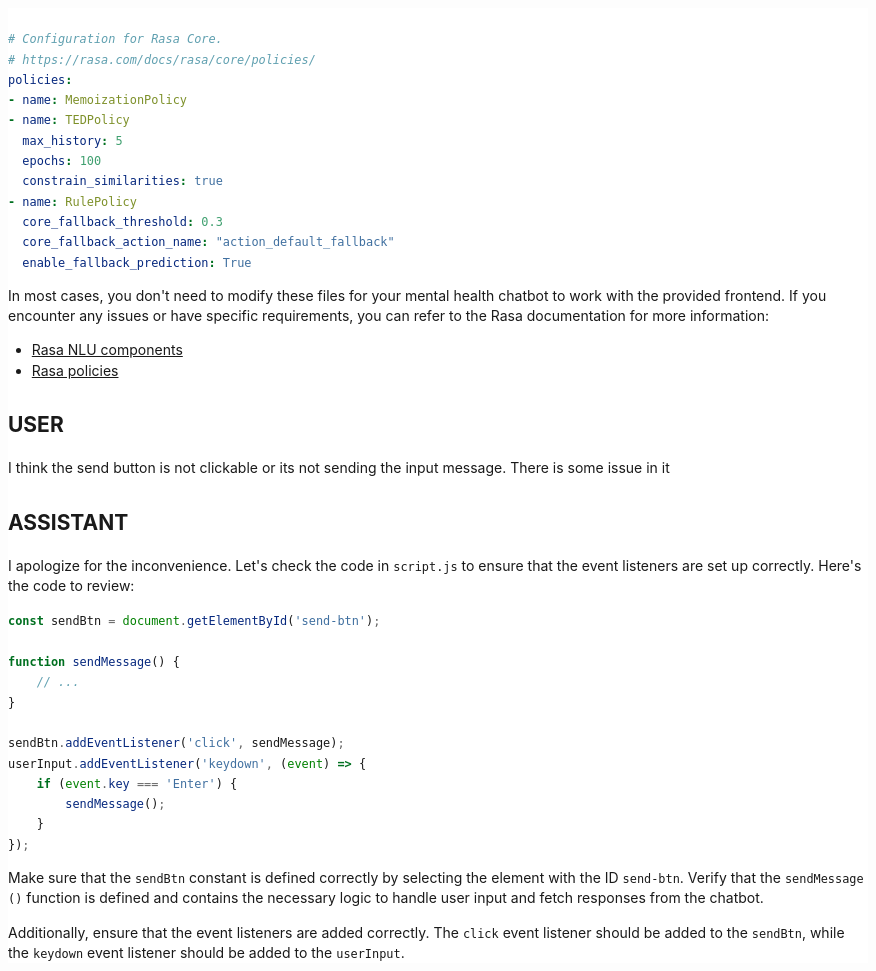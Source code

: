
 ```yaml

# Configuration for Rasa Core.
# https://rasa.com/docs/rasa/core/policies/
policies:
- name: MemoizationPolicy
- name: TEDPolicy
  max_history: 5
  epochs: 100
  constrain_similarities: true
- name: RulePolicy
  core_fallback_threshold: 0.3
  core_fallback_action_name: "action_default_fallback"
  enable_fallback_prediction: True
```

In most cases, you don't need to modify these files for your mental health chatbot to work with the provided frontend. If you encounter any issues or have specific requirements, you can refer to the Rasa documentation for more information:

- [Rasa NLU components](https://rasa.com/docs/rasa/nlu/components/)
- [Rasa policies](https://rasa.com/docs/rasa/core/policies/)

## USER
I think the send button is not clickable or its not sending the input message. There is some issue in it

## ASSISTANT
I apologize for the inconvenience. Let's check the code in `script.js` to ensure that the event listeners are set up correctly. Here's the code to review:

```javascript
const sendBtn = document.getElementById('send-btn');

function sendMessage() {
    // ...
}

sendBtn.addEventListener('click', sendMessage);
userInput.addEventListener('keydown', (event) => {
    if (event.key === 'Enter') {
        sendMessage();
    }
});
```

Make sure that the `sendBtn` constant is defined correctly by selecting the element with the ID `send-btn`. Verify that the `sendMessage()` function is defined and contains the necessary logic to handle user input and fetch responses from the chatbot.

Additionally, ensure that the event listeners are added correctly. The `click` event listener should be added to the `sendBtn`, while the `keydown` event listener should be added to the `userInput`.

####

Exercise :: Give the number of lines in the records above in which the word "addEventListener" appears. Include no other text.

Result below :: 2